**Instructions to follow:** Could you quote, exactly as they stand, the lines running from the one with "É aconselhado usar" to the final line of the material?

**Data to examine:**
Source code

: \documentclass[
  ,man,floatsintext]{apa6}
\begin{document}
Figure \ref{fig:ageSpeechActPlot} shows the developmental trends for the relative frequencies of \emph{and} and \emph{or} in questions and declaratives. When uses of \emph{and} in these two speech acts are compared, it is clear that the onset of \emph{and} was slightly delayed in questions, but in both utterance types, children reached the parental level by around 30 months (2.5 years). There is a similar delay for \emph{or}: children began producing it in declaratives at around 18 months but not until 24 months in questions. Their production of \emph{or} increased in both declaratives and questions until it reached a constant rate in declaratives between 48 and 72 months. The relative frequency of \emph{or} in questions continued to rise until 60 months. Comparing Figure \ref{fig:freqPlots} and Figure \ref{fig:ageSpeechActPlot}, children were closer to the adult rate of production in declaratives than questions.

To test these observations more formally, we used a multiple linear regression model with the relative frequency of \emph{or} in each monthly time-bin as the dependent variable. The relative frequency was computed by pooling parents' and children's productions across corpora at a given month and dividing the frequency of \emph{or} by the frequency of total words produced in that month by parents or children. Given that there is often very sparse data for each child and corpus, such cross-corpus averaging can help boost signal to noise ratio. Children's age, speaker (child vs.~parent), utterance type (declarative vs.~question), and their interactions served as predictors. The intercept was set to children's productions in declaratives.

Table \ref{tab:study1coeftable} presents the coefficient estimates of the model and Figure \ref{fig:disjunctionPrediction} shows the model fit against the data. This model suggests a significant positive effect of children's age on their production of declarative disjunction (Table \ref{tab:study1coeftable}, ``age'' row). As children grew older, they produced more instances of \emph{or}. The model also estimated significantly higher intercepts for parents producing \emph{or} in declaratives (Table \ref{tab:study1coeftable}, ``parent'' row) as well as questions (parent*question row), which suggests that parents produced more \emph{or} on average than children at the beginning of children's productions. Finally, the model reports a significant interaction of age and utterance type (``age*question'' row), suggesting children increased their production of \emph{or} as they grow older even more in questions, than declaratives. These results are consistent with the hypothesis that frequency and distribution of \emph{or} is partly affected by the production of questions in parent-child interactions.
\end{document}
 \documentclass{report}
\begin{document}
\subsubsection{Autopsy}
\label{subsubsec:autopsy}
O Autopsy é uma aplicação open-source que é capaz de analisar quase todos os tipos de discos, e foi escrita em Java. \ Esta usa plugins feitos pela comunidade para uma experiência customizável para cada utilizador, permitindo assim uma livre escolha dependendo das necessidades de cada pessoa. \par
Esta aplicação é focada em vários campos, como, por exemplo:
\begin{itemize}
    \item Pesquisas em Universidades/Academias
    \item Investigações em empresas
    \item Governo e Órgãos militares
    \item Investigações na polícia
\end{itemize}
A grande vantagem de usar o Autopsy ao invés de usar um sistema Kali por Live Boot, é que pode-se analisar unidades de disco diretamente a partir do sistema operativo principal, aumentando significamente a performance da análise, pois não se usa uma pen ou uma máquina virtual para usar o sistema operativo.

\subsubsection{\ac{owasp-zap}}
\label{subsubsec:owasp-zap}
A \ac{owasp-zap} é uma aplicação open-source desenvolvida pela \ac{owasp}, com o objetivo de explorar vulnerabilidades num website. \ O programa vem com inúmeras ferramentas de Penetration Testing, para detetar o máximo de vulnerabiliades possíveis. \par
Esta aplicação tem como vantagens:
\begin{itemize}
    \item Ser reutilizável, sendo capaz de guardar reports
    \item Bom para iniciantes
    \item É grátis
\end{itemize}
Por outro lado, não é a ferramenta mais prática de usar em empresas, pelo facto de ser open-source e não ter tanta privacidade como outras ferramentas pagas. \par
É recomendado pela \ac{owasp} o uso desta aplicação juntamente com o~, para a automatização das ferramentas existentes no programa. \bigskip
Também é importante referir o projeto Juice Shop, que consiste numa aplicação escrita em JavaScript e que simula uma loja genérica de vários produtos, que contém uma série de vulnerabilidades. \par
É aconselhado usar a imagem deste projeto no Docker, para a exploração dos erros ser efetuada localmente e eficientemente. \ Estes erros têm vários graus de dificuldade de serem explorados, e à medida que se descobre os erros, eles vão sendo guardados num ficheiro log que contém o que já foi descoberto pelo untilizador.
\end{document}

**Reply:**
É aconselhado usar a imagem deste projeto no Docker, para a exploração dos erros ser efetuada localmente e eficientemente. \ Estes erros têm vários graus de dificuldade de serem explorados, e à medida que se descobre os erros, eles vão sendo guardados num ficheiro log que contém o que já foi descoberto pelo untilizador.
\end{document}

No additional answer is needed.